As ground-breaking approached, it became clear that the term "self-supporting" could refer to more than just the financial challenges associated with this project.
"A lot of North Texas is sort of a giant silt bed, geologically speaking," says project architect Stephen Springs of Dallas-based Brinkley Sargent Architects, referring to the high clay content in the area's soil. The clay makes the soil prone to upward and downward movement with changes in moisture levels, which can damage a foundation that rests directly in the earth. Instead, in a solution typical in areas with especially moist soils, The Keller Pointe building is supported by piers driven into the soil, which in turn support a layer of concrete called a structural slab. To create the structural slab, the site was graded to the desired contours, pilings were driven, and concrete was poured atop a layer of sacrificial cardboard boxes in order to keep the slab separate from the potentially undulating soil.
One challenge designers and builders faced was that, while a flat structural slab would have been simple enough to create, the slab for the Keller center would need to extend downward in a complicated bowl-like shape in order to form the pool.
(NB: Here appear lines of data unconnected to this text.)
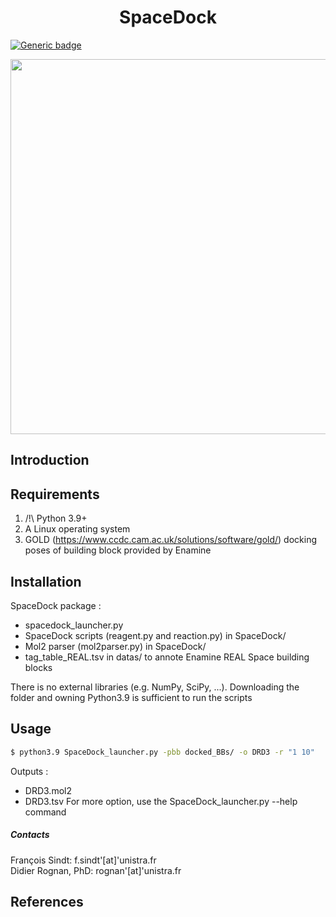 <h1 align="center">SpaceDock</h1>  

[![Generic badge](https://img.shields.io/badge/version-1.0.0-blue.svg)](https://shields.io/)  

<p align="center">
<img src="https://github.com/litfsindt/spacedock/blob/dc7f6994b584a5a7657549023677f6bcebe78eaf/docs/images/SpaceDock_illus.png" width="600" />
</p>

## Introduction

## Requirements
1. /!\ Python 3.9+
2. A Linux operating system
3. GOLD (https://www.ccdc.cam.ac.uk/solutions/software/gold/) docking poses of building block provided by Enamine

## Installation
SpaceDock package :
- spacedock_launcher.py 
- SpaceDock scripts (reagent.py and reaction.py) in SpaceDock/
- Mol2 parser (mol2parser.py) in SpaceDock/
- tag_table_REAL.tsv in datas/ to annote Enamine REAL Space building blocks

There is no external libraries (e.g. NumPy, SciPy, ...).
Downloading the folder and owning Python3.9 is sufficient to run the scripts

## Usage

``` bash
$ python3.9 SpaceDock_launcher.py -pbb docked_BBs/ -o DRD3 -r "1 10"
```
Outputs :
- DRD3.mol2
- DRD3.tsv
For more option, use the SpaceDock_launcher.py --help command

##### Contacts
François Sindt: f.sindt'[at]'unistra.fr  
Didier Rognan, PhD: rognan'[at]'unistra.fr

## References
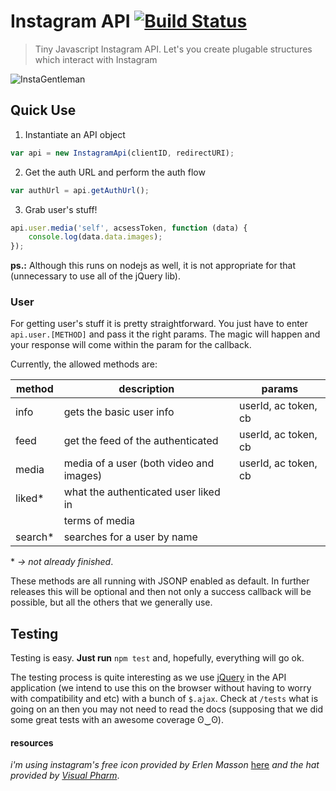 # Instagram API [![Build Status](https://travis-ci.org/cirocosta/instagram-api-js.png?branch=master)](https://travis-ci.org/cirocosta/instagram-api-js)

> Tiny Javascript Instagram API. Let's you create plugable structures which interact with Instagram

![InstaGentleman](http://i.imgur.com/T0J4h3R.png)

## Quick Use

1.  Instantiate an API object

```javascript
var api = new InstagramApi(clientID, redirectURI);
```

2.  Get the auth URL and perform the auth flow

```javascript
var authUrl = api.getAuthUrl();
```

3.  Grab user's stuff!

```javascript
api.user.media('self', acsessToken, function (data) {
    console.log(data.data.images);
});
```

**ps.:** Although this runs on nodejs as well, it is not appropriate for that (unnecessary to use all of the jQuery lib).

### User

For getting user's stuff it is pretty straightforward. You just have to enter `api.user.[METHOD]` and pass it the right params. The magic will happen and your response will come within the param for the callback.

Currently, the allowed methods are:

|  method |               description               |        params        |
| ------- | --------------------------------------- | -------------------- |
| info    | gets the basic user info                | userId, ac token, cb |
| feed    | get the feed of the authenticated       | userId, ac token, cb |
| media   | media of a user (both video and images) | userId, ac token, cb |
| liked*  | what the authenticated user liked in    |                      |
|         | terms of media                          |                      |
| search* | searches for a user by name             |                      |

\* *-> not already finished*.

These methods are all running with JSONP enabled as default. In further releases this will be optional and then not only a success callback will be possible, but all the others that we generally use.


## Testing

Testing is easy. **Just run** `npm test` and, hopefully, everything will go ok.

The testing process is quite interesting as we use [jQuery](http://jquery.com/) in the API application (we intend to use this on the browser without having to worry with compatibility and etc) with a bunch of `$.ajax`. Check at `/tests` what is going on an then you may not need to read the docs (supposing that we did some great tests with an awesome coverage ʘ‿ʘ).

#### resources
*i'm using instagram's free icon provided by Erlen Masson* [here](https://www.iconfinder.com/icons/111202/instagram_icon#size=128) *and the hat provided by [Visual Pharm](http://icons8.com/)*.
As with the rest of the slab, the underside of this bowl-like extension could not touch the soil.
"The pool contractor had never had to build a pool this way before," recalls Springs, referring to subcontractor Progressive Commercial Aquatics. "I think it is a real feather in their hat the way it turned out."
Though the structural slab was dictated by the site conditions, there were some advantages as well.
"One benefit of using the slab meant less soil disturbance," Springs says, "so we could save a few more trees closer to the building that way."
This suited Kinney fine, since she is especially proud of the natural surroundings at the site, part of the extensive trail and park system her department has been building up for years and also because she had come away from her "design school" experience struck by the openness and airiness of some of the facilities she toured. Springs' design team achieved this feeling of openness inside The Keller Pointe facility with extensive use of interior windows, while a glass-walled, second-story running track overhangs the side of the building and puts runners and walkers right in the nearby treetops.
Kinney describes community response to the new facility as "overwhelming," pointing out that the center met its first quarter membership goals before opening day. With 3,000 memberships—almost 2,500 of which are family memberships—sold so far, she estimates that she has about 10,000 regular users, and the self-supporting facility is seeing revenues 4 percent higher than predicted.
"When the doors opened on the facility, I think we exceeded the expectations of many," Kinney says. "We went from having no recreation center to having something really exciting."